• [Exercise instructions]: Range to reproduce from the entries below: the line with "훼손된 차선 영역 (Damaged lane area) - 1", the line with "- 도로 배경을 제외", and every line in between. Give them exactly and give nothing else.

• [Source material]:
━━━━━━

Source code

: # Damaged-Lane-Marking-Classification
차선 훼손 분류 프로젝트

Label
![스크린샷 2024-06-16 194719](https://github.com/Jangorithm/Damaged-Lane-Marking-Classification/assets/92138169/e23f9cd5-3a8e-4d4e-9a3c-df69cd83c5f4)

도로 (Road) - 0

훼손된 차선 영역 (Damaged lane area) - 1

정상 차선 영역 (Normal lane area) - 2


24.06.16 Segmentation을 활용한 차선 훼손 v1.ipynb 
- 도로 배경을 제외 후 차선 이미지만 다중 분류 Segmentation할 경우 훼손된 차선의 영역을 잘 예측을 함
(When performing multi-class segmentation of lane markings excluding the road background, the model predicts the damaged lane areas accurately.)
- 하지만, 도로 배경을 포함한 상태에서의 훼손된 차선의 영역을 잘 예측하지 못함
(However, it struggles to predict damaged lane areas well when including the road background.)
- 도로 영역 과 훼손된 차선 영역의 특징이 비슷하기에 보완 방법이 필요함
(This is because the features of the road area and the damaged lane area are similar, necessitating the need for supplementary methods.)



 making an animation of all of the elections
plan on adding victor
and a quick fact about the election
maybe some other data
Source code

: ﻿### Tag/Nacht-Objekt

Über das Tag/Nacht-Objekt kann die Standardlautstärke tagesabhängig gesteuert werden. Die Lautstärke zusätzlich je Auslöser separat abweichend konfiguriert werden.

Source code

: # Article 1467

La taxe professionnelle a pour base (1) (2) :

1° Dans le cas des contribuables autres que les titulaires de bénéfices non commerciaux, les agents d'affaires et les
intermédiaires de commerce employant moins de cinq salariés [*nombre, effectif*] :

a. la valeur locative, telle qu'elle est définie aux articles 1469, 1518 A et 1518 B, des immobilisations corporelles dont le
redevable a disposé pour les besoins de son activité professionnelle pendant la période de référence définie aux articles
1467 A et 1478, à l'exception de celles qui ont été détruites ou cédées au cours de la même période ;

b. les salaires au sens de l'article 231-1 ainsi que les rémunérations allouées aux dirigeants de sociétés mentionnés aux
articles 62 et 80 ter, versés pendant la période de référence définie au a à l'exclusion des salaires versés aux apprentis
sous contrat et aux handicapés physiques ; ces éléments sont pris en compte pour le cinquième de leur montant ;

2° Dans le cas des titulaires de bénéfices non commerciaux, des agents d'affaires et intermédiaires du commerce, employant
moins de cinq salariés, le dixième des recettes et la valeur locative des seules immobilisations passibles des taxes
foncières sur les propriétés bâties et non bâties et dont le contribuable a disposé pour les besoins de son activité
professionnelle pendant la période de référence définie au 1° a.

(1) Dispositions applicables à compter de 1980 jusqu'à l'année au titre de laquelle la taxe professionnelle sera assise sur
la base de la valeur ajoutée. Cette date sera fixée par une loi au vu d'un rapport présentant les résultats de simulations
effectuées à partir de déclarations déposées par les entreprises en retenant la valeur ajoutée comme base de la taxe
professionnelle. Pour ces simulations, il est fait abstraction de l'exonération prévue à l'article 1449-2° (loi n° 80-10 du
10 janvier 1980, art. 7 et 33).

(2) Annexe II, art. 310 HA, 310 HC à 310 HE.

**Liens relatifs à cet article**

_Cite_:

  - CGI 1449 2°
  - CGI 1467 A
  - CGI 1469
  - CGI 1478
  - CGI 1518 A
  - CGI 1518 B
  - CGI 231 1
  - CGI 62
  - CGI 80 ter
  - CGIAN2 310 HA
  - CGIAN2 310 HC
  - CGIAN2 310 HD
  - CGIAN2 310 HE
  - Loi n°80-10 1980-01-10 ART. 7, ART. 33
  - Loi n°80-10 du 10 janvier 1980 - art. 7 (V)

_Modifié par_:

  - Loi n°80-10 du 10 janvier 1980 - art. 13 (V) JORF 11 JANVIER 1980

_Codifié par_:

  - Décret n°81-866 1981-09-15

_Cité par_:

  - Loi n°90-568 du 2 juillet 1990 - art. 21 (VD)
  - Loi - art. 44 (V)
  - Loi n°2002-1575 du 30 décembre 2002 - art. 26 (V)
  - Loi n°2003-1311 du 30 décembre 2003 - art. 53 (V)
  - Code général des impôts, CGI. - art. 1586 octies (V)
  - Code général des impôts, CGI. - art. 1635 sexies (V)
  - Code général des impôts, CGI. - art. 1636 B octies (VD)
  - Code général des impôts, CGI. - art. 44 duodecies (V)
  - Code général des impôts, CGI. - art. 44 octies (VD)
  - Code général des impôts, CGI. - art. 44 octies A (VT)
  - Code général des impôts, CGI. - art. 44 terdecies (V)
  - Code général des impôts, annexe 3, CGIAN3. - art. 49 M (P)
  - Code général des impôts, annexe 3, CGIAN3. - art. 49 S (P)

━━━━━━

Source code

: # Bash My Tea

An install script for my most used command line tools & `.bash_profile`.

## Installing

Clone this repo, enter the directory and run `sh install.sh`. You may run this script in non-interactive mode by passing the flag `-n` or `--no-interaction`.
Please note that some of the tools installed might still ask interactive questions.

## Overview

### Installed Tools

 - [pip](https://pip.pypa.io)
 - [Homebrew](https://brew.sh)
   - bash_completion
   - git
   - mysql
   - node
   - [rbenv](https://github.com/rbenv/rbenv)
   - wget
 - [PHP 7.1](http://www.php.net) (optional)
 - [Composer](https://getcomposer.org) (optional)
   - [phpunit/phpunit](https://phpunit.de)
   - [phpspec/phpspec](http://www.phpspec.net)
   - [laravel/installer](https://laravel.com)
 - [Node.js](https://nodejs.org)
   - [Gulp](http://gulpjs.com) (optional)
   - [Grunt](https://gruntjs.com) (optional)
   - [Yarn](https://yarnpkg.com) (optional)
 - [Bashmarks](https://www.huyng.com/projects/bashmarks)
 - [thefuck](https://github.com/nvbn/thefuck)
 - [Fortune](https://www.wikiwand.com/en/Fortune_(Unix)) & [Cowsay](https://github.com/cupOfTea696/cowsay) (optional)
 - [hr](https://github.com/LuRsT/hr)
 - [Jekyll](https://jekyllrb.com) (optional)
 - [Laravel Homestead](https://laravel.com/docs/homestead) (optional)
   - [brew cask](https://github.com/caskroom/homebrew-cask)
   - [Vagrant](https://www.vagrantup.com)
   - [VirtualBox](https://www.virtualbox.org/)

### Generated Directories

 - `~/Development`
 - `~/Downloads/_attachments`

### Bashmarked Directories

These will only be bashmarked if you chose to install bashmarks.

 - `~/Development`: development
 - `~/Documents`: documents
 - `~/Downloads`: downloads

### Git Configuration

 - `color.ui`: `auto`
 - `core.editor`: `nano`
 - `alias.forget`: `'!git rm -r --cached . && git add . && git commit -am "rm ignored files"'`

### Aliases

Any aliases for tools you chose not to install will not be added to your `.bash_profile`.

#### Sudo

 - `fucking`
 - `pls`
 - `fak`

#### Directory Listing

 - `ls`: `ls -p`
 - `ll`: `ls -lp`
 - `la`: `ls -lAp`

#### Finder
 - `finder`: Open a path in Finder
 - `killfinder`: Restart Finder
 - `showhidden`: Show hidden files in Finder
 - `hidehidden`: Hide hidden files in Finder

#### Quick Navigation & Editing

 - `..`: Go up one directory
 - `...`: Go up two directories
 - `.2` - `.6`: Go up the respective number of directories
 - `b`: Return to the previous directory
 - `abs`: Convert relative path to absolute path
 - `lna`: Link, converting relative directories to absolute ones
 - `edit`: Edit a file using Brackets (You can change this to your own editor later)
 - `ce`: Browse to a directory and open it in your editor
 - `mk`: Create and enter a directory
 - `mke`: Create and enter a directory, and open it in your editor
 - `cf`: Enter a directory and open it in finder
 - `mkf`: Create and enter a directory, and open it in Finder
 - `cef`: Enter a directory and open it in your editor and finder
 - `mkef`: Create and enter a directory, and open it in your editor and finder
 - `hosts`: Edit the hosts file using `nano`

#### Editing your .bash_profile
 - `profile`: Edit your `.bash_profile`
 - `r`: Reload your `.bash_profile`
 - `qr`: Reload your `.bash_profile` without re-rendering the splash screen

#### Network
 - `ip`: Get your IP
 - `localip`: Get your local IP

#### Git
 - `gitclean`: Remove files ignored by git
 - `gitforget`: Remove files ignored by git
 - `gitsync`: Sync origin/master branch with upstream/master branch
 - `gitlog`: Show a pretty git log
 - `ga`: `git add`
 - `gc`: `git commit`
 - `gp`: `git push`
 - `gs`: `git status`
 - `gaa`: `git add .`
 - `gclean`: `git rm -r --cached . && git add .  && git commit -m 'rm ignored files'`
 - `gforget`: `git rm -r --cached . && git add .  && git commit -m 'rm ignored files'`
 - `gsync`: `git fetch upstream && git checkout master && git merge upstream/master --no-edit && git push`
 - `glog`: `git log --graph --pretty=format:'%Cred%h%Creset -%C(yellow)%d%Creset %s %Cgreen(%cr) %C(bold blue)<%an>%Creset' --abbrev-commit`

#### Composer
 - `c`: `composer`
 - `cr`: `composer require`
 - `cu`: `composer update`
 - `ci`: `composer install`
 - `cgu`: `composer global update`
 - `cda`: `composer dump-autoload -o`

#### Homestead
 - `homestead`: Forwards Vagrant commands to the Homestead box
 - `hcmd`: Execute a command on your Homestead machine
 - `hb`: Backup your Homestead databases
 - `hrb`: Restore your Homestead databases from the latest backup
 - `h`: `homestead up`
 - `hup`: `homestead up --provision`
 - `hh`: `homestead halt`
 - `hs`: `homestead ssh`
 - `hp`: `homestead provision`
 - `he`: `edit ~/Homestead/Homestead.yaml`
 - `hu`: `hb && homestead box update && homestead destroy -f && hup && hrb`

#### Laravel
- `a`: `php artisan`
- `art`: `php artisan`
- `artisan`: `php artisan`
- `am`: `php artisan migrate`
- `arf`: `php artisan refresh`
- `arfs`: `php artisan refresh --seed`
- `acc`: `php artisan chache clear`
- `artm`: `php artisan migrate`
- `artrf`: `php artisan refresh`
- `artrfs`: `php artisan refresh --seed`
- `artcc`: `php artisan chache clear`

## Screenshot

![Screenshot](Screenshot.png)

━━━━━━

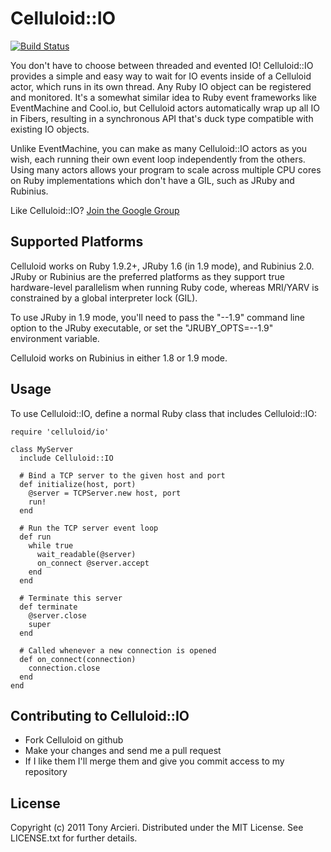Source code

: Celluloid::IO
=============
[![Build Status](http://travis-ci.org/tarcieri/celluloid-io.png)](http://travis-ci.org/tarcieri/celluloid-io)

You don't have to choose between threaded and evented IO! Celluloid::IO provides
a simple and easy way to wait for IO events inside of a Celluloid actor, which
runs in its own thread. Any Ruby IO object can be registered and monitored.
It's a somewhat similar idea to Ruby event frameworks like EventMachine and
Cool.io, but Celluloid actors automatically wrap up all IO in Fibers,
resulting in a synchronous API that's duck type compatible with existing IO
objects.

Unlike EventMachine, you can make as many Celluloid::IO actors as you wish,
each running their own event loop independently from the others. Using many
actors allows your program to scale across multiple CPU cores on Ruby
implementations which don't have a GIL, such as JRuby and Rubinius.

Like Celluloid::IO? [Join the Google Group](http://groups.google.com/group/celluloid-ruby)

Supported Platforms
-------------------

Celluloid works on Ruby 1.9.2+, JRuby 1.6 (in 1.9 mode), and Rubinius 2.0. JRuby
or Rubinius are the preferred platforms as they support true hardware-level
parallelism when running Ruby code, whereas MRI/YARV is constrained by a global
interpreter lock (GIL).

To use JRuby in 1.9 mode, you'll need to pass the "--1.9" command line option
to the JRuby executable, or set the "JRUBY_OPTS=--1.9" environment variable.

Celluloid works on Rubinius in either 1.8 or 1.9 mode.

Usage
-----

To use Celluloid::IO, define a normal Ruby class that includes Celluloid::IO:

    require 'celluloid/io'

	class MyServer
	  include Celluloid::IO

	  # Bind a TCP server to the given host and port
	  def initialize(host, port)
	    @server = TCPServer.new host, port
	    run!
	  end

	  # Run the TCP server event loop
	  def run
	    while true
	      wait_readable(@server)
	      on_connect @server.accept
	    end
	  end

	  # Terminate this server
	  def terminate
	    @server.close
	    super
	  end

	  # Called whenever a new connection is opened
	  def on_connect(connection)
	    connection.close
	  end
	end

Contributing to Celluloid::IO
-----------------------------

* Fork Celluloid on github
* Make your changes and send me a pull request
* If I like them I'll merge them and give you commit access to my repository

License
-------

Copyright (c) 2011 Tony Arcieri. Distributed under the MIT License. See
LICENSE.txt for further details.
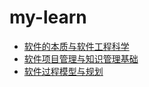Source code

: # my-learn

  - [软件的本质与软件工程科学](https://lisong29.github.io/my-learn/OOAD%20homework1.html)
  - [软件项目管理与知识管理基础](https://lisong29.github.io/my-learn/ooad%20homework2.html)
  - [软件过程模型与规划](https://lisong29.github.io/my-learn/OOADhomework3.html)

━━━━━━

• [Solution for this exercise]:
훼손된 차선 영역 (Damaged lane area) - 1

정상 차선 영역 (Normal lane area) - 2


24.06.16 Segmentation을 활용한 차선 훼손 v1.ipynb 
- 도로 배경을 제외 후 차선 이미지만 다중 분류 Segmentation할 경우 훼손된 차선의 영역을 잘 예측을 함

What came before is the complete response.